Invertibility of $I + AB(x)$

Question

I am dealing with a matrix $$I + AB(x)$$ where $A, B(x)$ are square $n\times n$ real matrices and $x$ is a real variable. I want to find the values of $x$ for which this matrix is singular (and then an eigenvector). $A$ is invertible and $B(x)$ is invertible for the values of $x$ I am looking for. I looked into:

• Determinant: plainly awful
• Gaussian elimination: a bit better but leads to $n$ lengthy equations
• Neumann series: useless because it is not a necessary and sufficient condition
• Generalized eigenvalue: not very familiar with this theory but looks more suitable for numerical approximation

Any other ideas would be very appreciated! (For clarity I am hoping to find a somewhat palatable equation for x...) Thanks p

Answer 1

Presumably $B(x)$ is a nice analytic function of $x$, maybe polynomial.
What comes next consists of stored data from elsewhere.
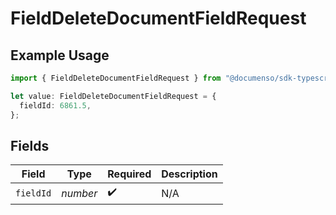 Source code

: # FieldDeleteDocumentFieldRequest

## Example Usage

```typescript
import { FieldDeleteDocumentFieldRequest } from "@documenso/sdk-typescript/models/operations";

let value: FieldDeleteDocumentFieldRequest = {
  fieldId: 6861.5,
};
```

## Fields

| Field              | Type               | Required           | Description        |
| ------------------ | ------------------ | ------------------ | ------------------ |
| `fieldId`          | *number*           | :heavy_check_mark: | N/A                | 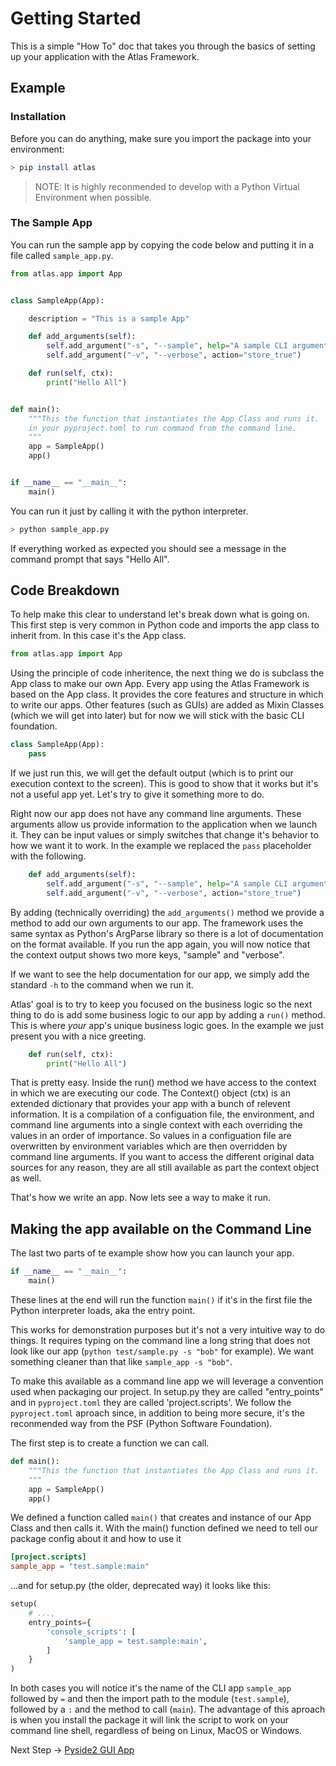 # Getting Started

This is a simple "How To" doc that takes you through the basics of setting up your application with the Atlas Framework.

## Example

### Installation

Before you can do anything, make sure you import the package into your environment:

```bash
> pip install atlas
```

> NOTE: It is highly reconmended to develop with a Python Virtual Environment when possible.

### The Sample App

You can run the sample app by copying the code below and putting it in a file called `sample_app.py`.

```python
from atlas.app import App


class SampleApp(App):

    description = "This is a sample App"

    def add_arguments(self):
        self.add_argument("-s", "--sample", help="A sample CLI argument")
        self.add_argument("-v", "--verbose", action="store_true")

    def run(self, ctx):
        print("Hello All")


def main():
    """This the function that instantiates the App Class and runs it.  This is to make it easy to create 'project.scripts'
    in your pyproject.toml to run command from the command line.
    """
    app = SampleApp()
    app()


if __name__ == "__main__":
    main()
```

You can run it just by calling it with the python interpreter.

```bash
> python sample_app.py
```

If everything worked as expected you should see a message in the command prompt that says "Hello All".

## Code Breakdown

To help make this clear to understand let's break down what is going on. This first step is very common in Python code and imports the app class to inherit from. In this case it's the App class.

```python
from atlas.app import App
```

Using the principle of code inheritence, the next thing we do is subclass the App class to make our own App. Every app using the Atlas Framework is based on the App class. It provides the core features and structure in which to write our apps. Other features (such as GUIs) are added as Mixin Classes (which we will get into later) but for now we will stick with the basic CLI foundation.

```python
class SampleApp(App):
    pass
```

If we just run this, we will get the default output (which is to print our execution context to the screen). This is good to show that it works but it's not a useful app yet. Let's try to give it something more to do.

Right now our app does not have any command line arguments. These arguments allow us provide information to the application when we launch it. They can be input values or simply switches that change it's behavior to how we want it to work. In the example we replaced the `pass` placeholder with the following.

```python
    def add_arguments(self):
        self.add_argument("-s", "--sample", help="A sample CLI argument")
        self.add_argument("-v", "--verbose", action="store_true")
```

By adding (technically overriding) the `add_arguments()` method we provide a method to add our own arguments to our app. The framework uses the same syntax as Python's ArgParse library so there is a lot of documentation on the format available. If you run the app again, you will now notice that the context output shows two more keys, "sample" and "verbose".

If we want to see the help documentation for our app, we simply add the standard `-h` to the command when we run it.

Atlas' goal is to try to keep you focused on the business logic so the next thing to do is add some business logic to our app by adding a `run()` method. This is where _your_ app's unique business logic goes. In the example we just present you with a nice greeting.

```python
    def run(self, ctx):
        print("Hello All")
```

That is pretty easy. Inside the run() method we have access to the context in which we are executing our code. The Context() object (ctx) is an extended dictionary that provides your app with a bunch of relevent information. It is a compilation of a configuation file, the environment, and command line arguments into a single context with each overriding the values in an order of importance. So values in a configuation file are overwritten by environment variables which are then overridden by command line arguments. If you want to access the different original data sources for any reason, they are all still available as part the context object as well.

That's how we write an app. Now lets see a way to make it run.

## Making the app available on the Command Line

The last two parts of te example show how you can launch your app.

```python
if __name__ == "__main__":
    main()
```

These lines at the end will run the function `main()` if it's in the first file the Python interpreter loads, aka the entry point.

This works for demonstration purposes but it's not a very intuitive way to do things. It requires typing on the command line a long string that does not look like our app (`python test/sample.py -s "bob"` for example). We want something cleaner than that like `sample_app -s "bob"`.

To make this available as a command line app we will leverage a convention used when packaging our project. In setup.py they are called "entry_points" and in `pyproject.toml` they are called 'project.scripts'. We follow the `pyproject.toml` aproach since, in addition to being more secure, it's the reconmended way from the PSF (Python Software Foundation).

The first step is to create a function we can call.

```python
def main():
    """This the function that instantiates the App Class and runs it.  This is to make it easy to create 'project.scripts' in your pyproject.toml to run command from the command line.
    """
    app = SampleApp()
    app()
```

We defined a function called `main()` that creates and instance of our App Class and then calls it. With the main() function defined we need to tell our package config about it and how to use it

```toml
[project.scripts]
sample_app = "test.sample:main"
```

...and for setup.py (the older, deprecated way) it looks like this:

```python
setup(
    # ...,
    entry_points={
        'console_scripts': [
            'sample_app = test.sample:main',
        ]
    }
)
```

In both cases you will notice it's the name of the CLI app `sample_app` followed by `=` and then the import path to the module (`test.sample`), followed by a `:` and the method to call (`main`). The advantage of this aproach is when you install the package it will link the script to work on your command line shell, regardless of being on Linux, MacOS or Windows.

Next Step -> [Pyside2 GUI App](pyside2app.md)
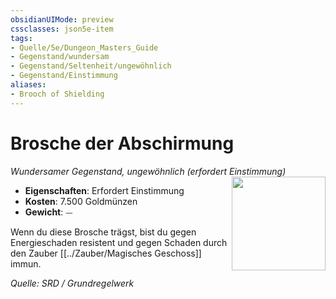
 ```yaml
---
obsidianUIMode: preview
cssclasses: json5e-item
tags:
- Quelle/5e/Dungeon_Masters_Guide
- Gegenstand/wundersam
- Gegenstand/Seltenheit/ungewöhnlich
- Gegenstand/Einstimmung
aliases: 
- Brooch of Shielding
---
```

# Brosche der Abschirmung
*Wundersamer Gegenstand, ungewöhnlich (erfordert Einstimmung)*  
<img src="Gegenstände/Brosche-des-Abschirmens.webp" align="right" width="150">

- **Eigenschaften**: Erfordert Einstimmung
- **Kosten**: 7.500 Goldmünzen
- **Gewicht**: ⏤

Wenn du diese Brosche trägst, bist du gegen Energieschaden resistent und gegen Schaden durch den Zauber [[../Zauber/Magisches Geschoss]] immun.

*Quelle: SRD / Grundregelwerk* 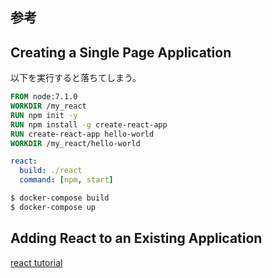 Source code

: 
## 参考

## Creating a Single Page Application

以下を実行すると落ちてしまう。

```Dockerfile
FROM node:7.1.0
WORKDIR /my_react
RUN npm init -y
RUN npm install -g create-react-app
RUN create-react-app hello-world
WORKDIR /my_react/hello-world
```

```docker-compose.yml
react:
  build: ./react
  command: [npm, start]
```

```bash
$ docker-compose build
$ docker-compose up
```

## Adding React to an Existing Application



[react tutorial][*1]

[*1]:https://facebook.github.io/react/docs/installation.html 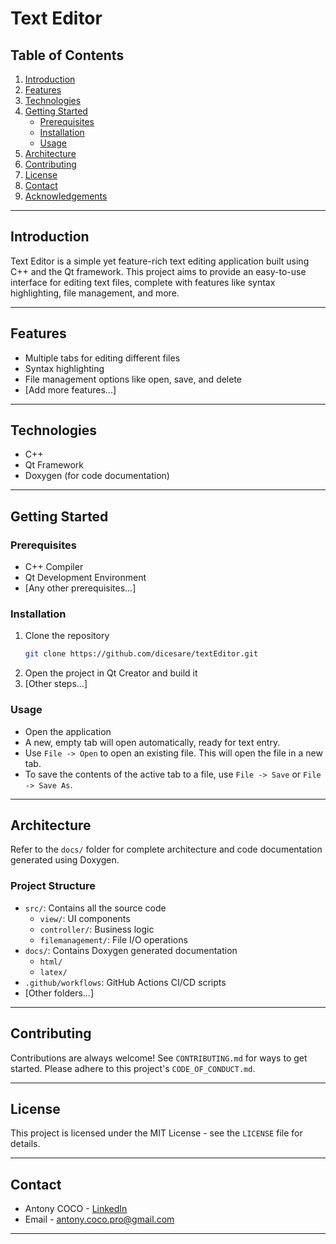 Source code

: # Text Editor

## Table of Contents

1. [Introduction](#introduction)
2. [Features](#features)
3. [Technologies](#technologies)
4. [Getting Started](#getting-started)
   - [Prerequisites](#prerequisites)
   - [Installation](#installation)
   - [Usage](#usage)
5. [Architecture](#architecture)
6. [Contributing](#contributing)
7. [License](#license)
8. [Contact](#contact)
9. [Acknowledgements](#acknowledgements)

---

## Introduction

Text Editor is a simple yet feature-rich text editing application built using C++ and the Qt framework. This project aims to provide an easy-to-use interface for editing text files, complete with features like syntax highlighting, file management, and more.

---

## Features

- Multiple tabs for editing different files
- Syntax highlighting
- File management options like open, save, and delete
- [Add more features...]

---

## Technologies

- C++
- Qt Framework
- Doxygen (for code documentation)

---

## Getting Started

### Prerequisites

- C++ Compiler
- Qt Development Environment
- [Any other prerequisites...]

### Installation

1. Clone the repository
    ```bash
    git clone https://github.com/dicesare/textEditor.git
    ```
2. Open the project in Qt Creator and build it
3. [Other steps...]

### Usage

- Open the application
- A new, empty tab will open automatically, ready for text entry.
- Use `File -> Open` to open an existing file. This will open the file in a new tab.
- To save the contents of the active tab to a file, use `File -> Save` or `File -> Save As`.
---

## Architecture

Refer to the `docs/` folder for complete architecture and code documentation generated using Doxygen.

### Project Structure

- `src/`: Contains all the source code
  - `view/`: UI components
  - `controller/`: Business logic
  - `filemanagement/`: File I/O operations
- `docs/`: Contains Doxygen generated documentation
  - `html/`
  - `latex/`
- `.github/workflows`: GitHub Actions CI/CD scripts
- [Other folders...]

---

## Contributing

Contributions are always welcome! See `CONTRIBUTING.md` for ways to get started. Please adhere to this project's `CODE_OF_CONDUCT.md`.

---

## License

This project is licensed under the MIT License - see the `LICENSE` file for details.

---

## Contact

- Antony COCO - [LinkedIn](https://www.linkedin.com/in/antonycoco/)
- Email - antony.coco.pro@gmail.com

---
Determinant is not necessarily so awful: its computation (for a particular matrix) takes about the same time as Gaussian elimination. You might try Newton's method, using Jacobi's formula to compute the derivatives.

Answer 2

We can simplify the equation a bit more using the Singular Value Decomposition of $A$ as follows:$$A=UDV\implies |I+AB(x)|{=|I+UDVB(x)|\\=|U^H+DVB(x)|\\=|U^HU+DVB(x)U|\\=|I+DVB(x)U|\\\triangleq |I+DC(x)|}$$where $D$ is diagonal, $U$ and $V$ are unitary and $C(x)\triangleq VB(x)U$, but this time, the singularity of $I+AB(x)$ is equivalent to the singularity of $I+DC(x)$, with $D$ being diagonal. Any constraint on $C(x)$ then, can be converted to that for $B(x)$, and as @RobertIsrael said, if $B(x)$ is a nice function, then so is $C(x)$. I think this might reduce the computation time as $D$ is diagonal. Even you can use $|D^{-1}+C(x)|$ to decide.